◆ WHAT IS EXPECTED
Set down the data below in full and exactly, minus the pictures.

[Dataset records]
==================================================

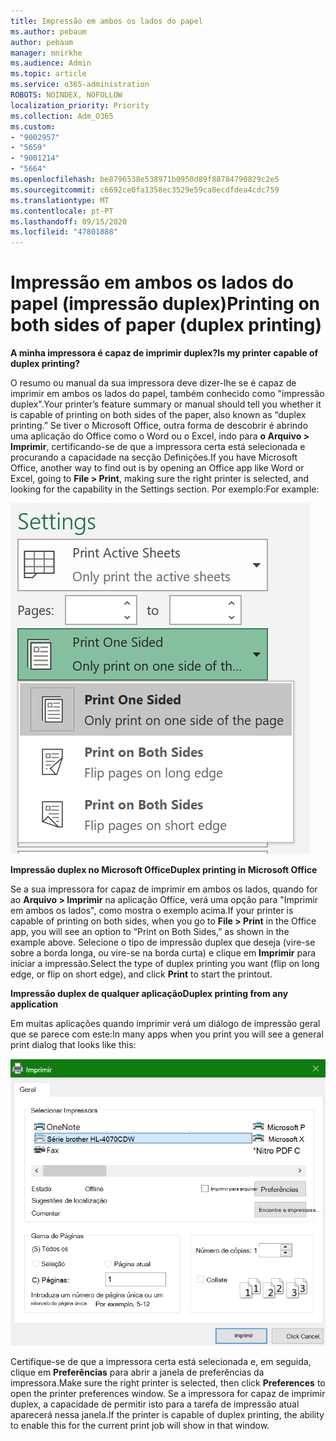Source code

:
 ```yaml
---
title: Impressão em ambos os lados do papel
ms.author: pebaum
author: pebaum
manager: mnirkhe
ms.audience: Admin
ms.topic: article
ms.service: o365-administration
ROBOTS: NOINDEX, NOFOLLOW
localization_priority: Priority
ms.collection: Adm_O365
ms.custom:
- "9002957"
- "5659"
- "9001214"
- "5664"
ms.openlocfilehash: be8796538e538971b0950d89f88784790829c2e5
ms.sourcegitcommit: c6692ce0fa1358ec3529e59ca0ecdfdea4cdc759
ms.translationtype: MT
ms.contentlocale: pt-PT
ms.lasthandoff: 09/15/2020
ms.locfileid: "47801888"
---
```

# <a name="printing-on-both-sides-of-paper-duplex-printing"></a><span data-ttu-id="64e3c-102">Impressão em ambos os lados do papel (impressão duplex)</span><span class="sxs-lookup"><span data-stu-id="64e3c-102">Printing on both sides of paper (duplex printing)</span></span>

<span data-ttu-id="64e3c-103">**A minha impressora é capaz de imprimir duplex?**</span><span class="sxs-lookup"><span data-stu-id="64e3c-103">**Is my printer capable of duplex printing?**</span></span>

<span data-ttu-id="64e3c-104">O resumo ou manual da sua impressora deve dizer-lhe se é capaz de imprimir em ambos os lados do papel, também conhecido como "impressão duplex".</span><span class="sxs-lookup"><span data-stu-id="64e3c-104">Your printer’s feature summary or manual should tell you whether it is capable of printing on both sides of the paper, also known as “duplex printing.”</span></span> <span data-ttu-id="64e3c-105">Se tiver o Microsoft Office, outra forma de descobrir é abrindo uma aplicação do Office como o Word ou o Excel, indo para **o Arquivo > Imprimir**, certificando-se de que a impressora certa está selecionada e procurando a capacidade na secção Definições.</span><span class="sxs-lookup"><span data-stu-id="64e3c-105">If you have Microsoft Office, another way to find out is by opening an Office app like Word or Excel, going to **File > Print**, making sure the right printer is selected, and looking for the capability in the Settings section.</span></span> <span data-ttu-id="64e3c-106">Por exemplo:</span><span class="sxs-lookup"><span data-stu-id="64e3c-106">For example:</span></span> 

![Configurações da impressora](media/print-settings.png)

<span data-ttu-id="64e3c-108">**Impressão duplex no Microsoft Office**</span><span class="sxs-lookup"><span data-stu-id="64e3c-108">**Duplex printing in Microsoft Office**</span></span>

<span data-ttu-id="64e3c-109">Se a sua impressora for capaz de imprimir em ambos os lados, quando for ao **Arquivo > Imprimir** na aplicação Office, verá uma opção para "Imprimir em ambos os lados", como mostra o exemplo acima.</span><span class="sxs-lookup"><span data-stu-id="64e3c-109">If your printer is capable of printing on both sides, when you go to **File > Print** in the Office app, you will see an option to “Print on Both Sides,” as shown in the example above.</span></span>  <span data-ttu-id="64e3c-110">Selecione o tipo de impressão duplex que deseja (vire-se sobre a borda longa, ou vire-se na borda curta) e clique em **Imprimir** para iniciar a impressão.</span><span class="sxs-lookup"><span data-stu-id="64e3c-110">Select the type of duplex printing you want (flip on long edge, or flip on short edge), and click **Print** to start the printout.</span></span>

<span data-ttu-id="64e3c-111">**Impressão duplex de qualquer aplicação**</span><span class="sxs-lookup"><span data-stu-id="64e3c-111">**Duplex printing from any application**</span></span>

<span data-ttu-id="64e3c-112">Em muitas aplicações quando imprimir verá um diálogo de impressão geral que se parece com este:</span><span class="sxs-lookup"><span data-stu-id="64e3c-112">In many apps when you print you will see a general print dialog that looks like this:</span></span> 

![Diálogo de impressão](media/print-dialog.png)

<span data-ttu-id="64e3c-114">Certifique-se de que a impressora certa está selecionada e, em seguida, clique em **Preferências** para abrir a janela de preferências da impressora.</span><span class="sxs-lookup"><span data-stu-id="64e3c-114">Make sure the right printer is selected, then click **Preferences** to open the printer preferences window.</span></span> <span data-ttu-id="64e3c-115">Se a impressora for capaz de imprimir duplex, a capacidade de permitir isto para a tarefa de impressão atual aparecerá nessa janela.</span><span class="sxs-lookup"><span data-stu-id="64e3c-115">If the printer is capable of duplex printing, the ability to enable this for the current print job will show in that window.</span></span>
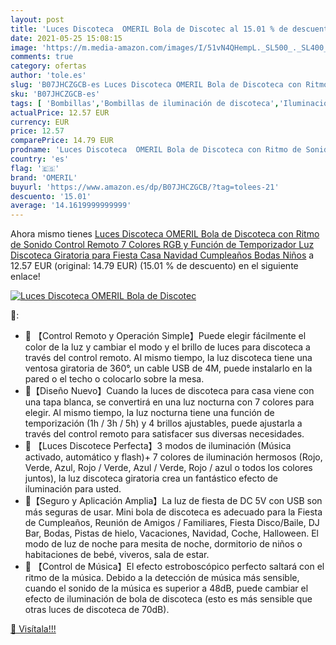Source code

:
 ```yaml
---
layout: post
title: 'Luces Discoteca  OMERIL Bola de Discotec al 15.01 % de descuento'
date: 2021-05-25 15:08:15
image: 'https://m.media-amazon.com/images/I/51vN4QHempL._SL500_._SL400_.jpg'
comments: true
category: ofertas
author: 'tole.es'
slug: 'B07JHCZGCB-es Luces Discoteca OMERIL Bola de Discoteca con Ritmo de...'
sku: 'B07JHCZGCB-es'
tags: [ 'Bombillas','Bombillas de iluminación de discoteca','Iluminación','navidad','omeril', ]
actualPrice: 12.57 EUR
currency: EUR
price: 12.57
comparePrice: 14.79 EUR
prodname: 'Luces Discoteca  OMERIL Bola de Discoteca con Ritmo de Sonido  Control Remoto  7 Colores RGB y Función de Temporizador  Luz Discoteca Giratoria para Fiesta  Casa  Navidad  Cumpleaños  Bodas  Niños'
country: 'es'
flag: '🇪🇸'
brand: 'OMERIL'
buyurl: 'https://www.amazon.es/dp/B07JHCZGCB/?tag=tolees-21'
descuento: '15.01'
average: '14.1619999999999'
---
```


Ahora mismo tienes [Luces Discoteca  OMERIL Bola de Discoteca con Ritmo de Sonido  Control Remoto  7 Colores RGB y Función de Temporizador  Luz Discoteca Giratoria para Fiesta  Casa  Navidad  Cumpleaños  Bodas  Niños](https://www.amazon.es/dp/B07JHCZGCB/?tag=tolees-21) a 12.57 EUR (original: 14.79 EUR) (15.01 %  de descuento) en el siguiente enlace!

[![Luces Discoteca  OMERIL Bola de Discotec](https://m.media-amazon.com/images/I/51vN4QHempL._SL500_._SL400_.jpg)](https://www.amazon.es/dp/B07JHCZGCB/?tag=tolees-21)

🔎:

- 🎵 【Control Remoto y Operación Simple】Puede elegir fácilmente el color de la luz y cambiar el modo y el brillo de luces para discoteca a través del control remoto. Al mismo tiempo, la luz discoteca tiene una ventosa giratoria de 360°, un cable USB de 4M, puede instalarlo en la pared o el techo o colocarlo sobre la mesa.
- 🎵【Diseño Nuevo】Cuando la luces de discoteca para casa viene con una tapa blanca, se convertirá en una luz nocturna con 7 colores para elegir. Al mismo tiempo, la luz nocturna tiene una función de temporización (1h / 3h / 5h) y 4 brillos ajustables, puede ajustarla a través del control remoto para satisfacer sus diversas necesidades.
- 🎵 【Luces Discotece Perfecta】3 modos de iluminación (Música activado, automático y flash)+ 7 colores de iluminación hermosos (Rojo, Verde, Azul, Rojo / Verde, Azul / Verde, Rojo / azul o todos los colores juntos), la luz discoteca giratoria crea un fantástico efecto de iluminación para usted.
- 🎵【Seguro y Aplicación Amplia】La luz de fiesta de DC 5V con USB son más seguras de usar. Mini bola de discoteca es adecuado para la Fiesta de Cumpleaños, Reunión de Amigos / Familiares, Fiesta Disco/Baile, DJ Bar, Bodas, Pistas de hielo, Vacaciones, Navidad, Coche, Halloween. El modo de luz de noche para mesita de noche, dormitorio de niños o habitaciones de bebé, viveros, sala de estar.
- 🎵 【Control de Música】El efecto estroboscópico perfecto saltará con el ritmo de la música. Debido a la detección de música más sensible, cuando el sonido de la música es superior a 48dB, puede cambiar el efecto de iluminación de bola de discoteca (esto es más sensible que otras luces de discoteca de 70dB).

[🛒 Visítala!!!](https://www.amazon.es/dp/B07JHCZGCB/?tag=tolees-21)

==================================================

◆ TASK OUTPUT
Source code

:
 ```yaml
---
title: Impressão em ambos os lados do papel
ms.author: pebaum
author: pebaum
manager: mnirkhe
ms.audience: Admin
ms.topic: article
ms.service: o365-administration
ROBOTS: NOINDEX, NOFOLLOW
localization_priority: Priority
ms.collection: Adm_O365
ms.custom:
- "9002957"
- "5659"
- "9001214"
- "5664"
ms.openlocfilehash: be8796538e538971b0950d89f88784790829c2e5
ms.sourcegitcommit: c6692ce0fa1358ec3529e59ca0ecdfdea4cdc759
ms.translationtype: MT
ms.contentlocale: pt-PT
ms.lasthandoff: 09/15/2020
ms.locfileid: "47801888"
---
```

# <a name="printing-on-both-sides-of-paper-duplex-printing"></a><span data-ttu-id="64e3c-102">Impressão em ambos os lados do papel (impressão duplex)</span><span class="sxs-lookup"><span data-stu-id="64e3c-102">Printing on both sides of paper (duplex printing)</span></span>

<span data-ttu-id="64e3c-103">**A minha impressora é capaz de imprimir duplex?**</span><span class="sxs-lookup"><span data-stu-id="64e3c-103">**Is my printer capable of duplex printing?**</span></span>

<span data-ttu-id="64e3c-104">O resumo ou manual da sua impressora deve dizer-lhe se é capaz de imprimir em ambos os lados do papel, também conhecido como "impressão duplex".</span><span class="sxs-lookup"><span data-stu-id="64e3c-104">Your printer’s feature summary or manual should tell you whether it is capable of printing on both sides of the paper, also known as “duplex printing.”</span></span> <span data-ttu-id="64e3c-105">Se tiver o Microsoft Office, outra forma de descobrir é abrindo uma aplicação do Office como o Word ou o Excel, indo para **o Arquivo > Imprimir**, certificando-se de que a impressora certa está selecionada e procurando a capacidade na secção Definições.</span><span class="sxs-lookup"><span data-stu-id="64e3c-105">If you have Microsoft Office, another way to find out is by opening an Office app like Word or Excel, going to **File > Print**, making sure the right printer is selected, and looking for the capability in the Settings section.</span></span> <span data-ttu-id="64e3c-106">Por exemplo:</span><span class="sxs-lookup"><span data-stu-id="64e3c-106">For example:</span></span> 

![Configurações da impressora](media/print-settings.png)

<span data-ttu-id="64e3c-108">**Impressão duplex no Microsoft Office**</span><span class="sxs-lookup"><span data-stu-id="64e3c-108">**Duplex printing in Microsoft Office**</span></span>

<span data-ttu-id="64e3c-109">Se a sua impressora for capaz de imprimir em ambos os lados, quando for ao **Arquivo > Imprimir** na aplicação Office, verá uma opção para "Imprimir em ambos os lados", como mostra o exemplo acima.</span><span class="sxs-lookup"><span data-stu-id="64e3c-109">If your printer is capable of printing on both sides, when you go to **File > Print** in the Office app, you will see an option to “Print on Both Sides,” as shown in the example above.</span></span>  <span data-ttu-id="64e3c-110">Selecione o tipo de impressão duplex que deseja (vire-se sobre a borda longa, ou vire-se na borda curta) e clique em **Imprimir** para iniciar a impressão.</span><span class="sxs-lookup"><span data-stu-id="64e3c-110">Select the type of duplex printing you want (flip on long edge, or flip on short edge), and click **Print** to start the printout.</span></span>

<span data-ttu-id="64e3c-111">**Impressão duplex de qualquer aplicação**</span><span class="sxs-lookup"><span data-stu-id="64e3c-111">**Duplex printing from any application**</span></span>

<span data-ttu-id="64e3c-112">Em muitas aplicações quando imprimir verá um diálogo de impressão geral que se parece com este:</span><span class="sxs-lookup"><span data-stu-id="64e3c-112">In many apps when you print you will see a general print dialog that looks like this:</span></span> 

![Diálogo de impressão](media/print-dialog.png)

<span data-ttu-id="64e3c-114">Certifique-se de que a impressora certa está selecionada e, em seguida, clique em **Preferências** para abrir a janela de preferências da impressora.</span><span class="sxs-lookup"><span data-stu-id="64e3c-114">Make sure the right printer is selected, then click **Preferences** to open the printer preferences window.</span></span> <span data-ttu-id="64e3c-115">Se a impressora for capaz de imprimir duplex, a capacidade de permitir isto para a tarefa de impressão atual aparecerá nessa janela.</span><span class="sxs-lookup"><span data-stu-id="64e3c-115">If the printer is capable of duplex printing, the ability to enable this for the current print job will show in that window.</span></span>
Source code

:
 ```yaml
---
layout: post
title: 'Luces Discoteca  OMERIL Bola de Discotec al 15.01 % de descuento'
date: 2021-05-25 15:08:15
image: 'https://m.media-amazon.com/images/I/51vN4QHempL._SL500_._SL400_.jpg'
comments: true
category: ofertas
author: 'tole.es'
slug: 'B07JHCZGCB-es Luces Discoteca OMERIL Bola de Discoteca con Ritmo de...'
sku: 'B07JHCZGCB-es'
tags: [ 'Bombillas','Bombillas de iluminación de discoteca','Iluminación','navidad','omeril', ]
actualPrice: 12.57 EUR
currency: EUR
price: 12.57
comparePrice: 14.79 EUR
prodname: 'Luces Discoteca  OMERIL Bola de Discoteca con Ritmo de Sonido  Control Remoto  7 Colores RGB y Función de Temporizador  Luz Discoteca Giratoria para Fiesta  Casa  Navidad  Cumpleaños  Bodas  Niños'
country: 'es'
flag: '🇪🇸'
brand: 'OMERIL'
buyurl: 'https://www.amazon.es/dp/B07JHCZGCB/?tag=tolees-21'
descuento: '15.01'
average: '14.1619999999999'
---
```


Ahora mismo tienes [Luces Discoteca  OMERIL Bola de Discoteca con Ritmo de Sonido  Control Remoto  7 Colores RGB y Función de Temporizador  Luz Discoteca Giratoria para Fiesta  Casa  Navidad  Cumpleaños  Bodas  Niños](https://www.amazon.es/dp/B07JHCZGCB/?tag=tolees-21) a 12.57 EUR (original: 14.79 EUR) (15.01 %  de descuento) en el siguiente enlace!

[![Luces Discoteca  OMERIL Bola de Discotec](https://m.media-amazon.com/images/I/51vN4QHempL._SL500_._SL400_.jpg)](https://www.amazon.es/dp/B07JHCZGCB/?tag=tolees-21)

🔎:

- 🎵 【Control Remoto y Operación Simple】Puede elegir fácilmente el color de la luz y cambiar el modo y el brillo de luces para discoteca a través del control remoto. Al mismo tiempo, la luz discoteca tiene una ventosa giratoria de 360°, un cable USB de 4M, puede instalarlo en la pared o el techo o colocarlo sobre la mesa.
- 🎵【Diseño Nuevo】Cuando la luces de discoteca para casa viene con una tapa blanca, se convertirá en una luz nocturna con 7 colores para elegir. Al mismo tiempo, la luz nocturna tiene una función de temporización (1h / 3h / 5h) y 4 brillos ajustables, puede ajustarla a través del control remoto para satisfacer sus diversas necesidades.
- 🎵 【Luces Discotece Perfecta】3 modos de iluminación (Música activado, automático y flash)+ 7 colores de iluminación hermosos (Rojo, Verde, Azul, Rojo / Verde, Azul / Verde, Rojo / azul o todos los colores juntos), la luz discoteca giratoria crea un fantástico efecto de iluminación para usted.
- 🎵【Seguro y Aplicación Amplia】La luz de fiesta de DC 5V con USB son más seguras de usar. Mini bola de discoteca es adecuado para la Fiesta de Cumpleaños, Reunión de Amigos / Familiares, Fiesta Disco/Baile, DJ Bar, Bodas, Pistas de hielo, Vacaciones, Navidad, Coche, Halloween. El modo de luz de noche para mesita de noche, dormitorio de niños o habitaciones de bebé, viveros, sala de estar.
- 🎵 【Control de Música】El efecto estroboscópico perfecto saltará con el ritmo de la música. Debido a la detección de música más sensible, cuando el sonido de la música es superior a 48dB, puede cambiar el efecto de iluminación de bola de discoteca (esto es más sensible que otras luces de discoteca de 70dB).

[🛒 Visítala!!!](https://www.amazon.es/dp/B07JHCZGCB/?tag=tolees-21)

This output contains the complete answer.